┌──

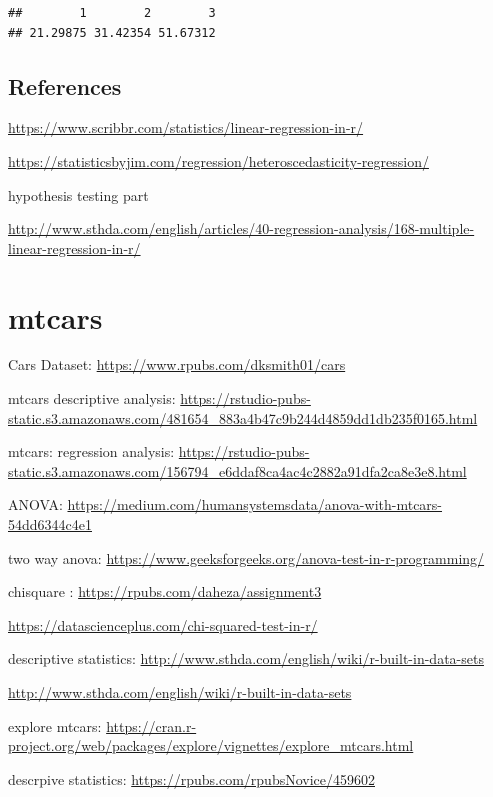 \documentclass[]{book}
\begin{document}
\begin{verbatim}
##        1        2        3 
## 21.29875 31.42354 51.67312
\end{verbatim}

\newpage

\hypertarget{references-1}{%
\section{References}\label{references-1}}

\url{https://www.scribbr.com/statistics/linear-regression-in-r/}

\url{https://statisticsbyjim.com/regression/heteroscedasticity-regression/}

\newpage

hypothesis testing part

\url{http://www.sthda.com/english/articles/40-regression-analysis/168-multiple-linear-regression-in-r/}

\hypertarget{mtcars}{%
\chapter{mtcars}\label{mtcars}}

Cars Dataset: \url{https://www.rpubs.com/dksmith01/cars}

mtcars descriptive analysis: \url{https://rstudio-pubs-static.s3.amazonaws.com/481654_883a4b47c9b244d4859dd1db235f0165.html}

mtcars: regression analysis: \url{https://rstudio-pubs-static.s3.amazonaws.com/156794_e6ddaf8ca4ac4c2882a91dfa2ca8e3e8.html}

ANOVA: \url{https://medium.com/humansystemsdata/anova-with-mtcars-54dd6344c4e1}

two way anova: \url{https://www.geeksforgeeks.org/anova-test-in-r-programming/}

chisquare : \url{https://rpubs.com/daheza/assignment3}

\url{https://datascienceplus.com/chi-squared-test-in-r/}

descriptive statistics: \url{http://www.sthda.com/english/wiki/r-built-in-data-sets}

\url{http://www.sthda.com/english/wiki/r-built-in-data-sets}

explore mtcars: \url{https://cran.r-project.org/web/packages/explore/vignettes/explore_mtcars.html}

descrpive statistics: \url{https://rpubs.com/rpubsNovice/459602}
\end{document}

└──

▶ _Task description_
Where an entry holds an image, drop the image and copy the remaining text exactly.

▶ _Worked solution_
 \documentclass[]{book}
\begin{document}
\begin{verbatim}
##        1        2        3 
## 21.29875 31.42354 51.67312
\end{verbatim}

\newpage

\hypertarget{references-1}{%
\section{References}\label{references-1}}

\url{https://www.scribbr.com/statistics/linear-regression-in-r/}

\url{https://statisticsbyjim.com/regression/heteroscedasticity-regression/}

\newpage

hypothesis testing part

\url{http://www.sthda.com/english/articles/40-regression-analysis/168-multiple-linear-regression-in-r/}

\hypertarget{mtcars}{%
\chapter{mtcars}\label{mtcars}}

Cars Dataset: \url{https://www.rpubs.com/dksmith01/cars}

mtcars descriptive analysis: \url{https://rstudio-pubs-static.s3.amazonaws.com/481654_883a4b47c9b244d4859dd1db235f0165.html}

mtcars: regression analysis: \url{https://rstudio-pubs-static.s3.amazonaws.com/156794_e6ddaf8ca4ac4c2882a91dfa2ca8e3e8.html}

ANOVA: \url{https://medium.com/humansystemsdata/anova-with-mtcars-54dd6344c4e1}

two way anova: \url{https://www.geeksforgeeks.org/anova-test-in-r-programming/}

chisquare : \url{https://rpubs.com/daheza/assignment3}

\url{https://datascienceplus.com/chi-squared-test-in-r/}

descriptive statistics: \url{http://www.sthda.com/english/wiki/r-built-in-data-sets}

\url{http://www.sthda.com/english/wiki/r-built-in-data-sets}

explore mtcars: \url{https://cran.r-project.org/web/packages/explore/vignettes/explore_mtcars.html}

descrpive statistics: \url{https://rpubs.com/rpubsNovice/459602}
\end{document}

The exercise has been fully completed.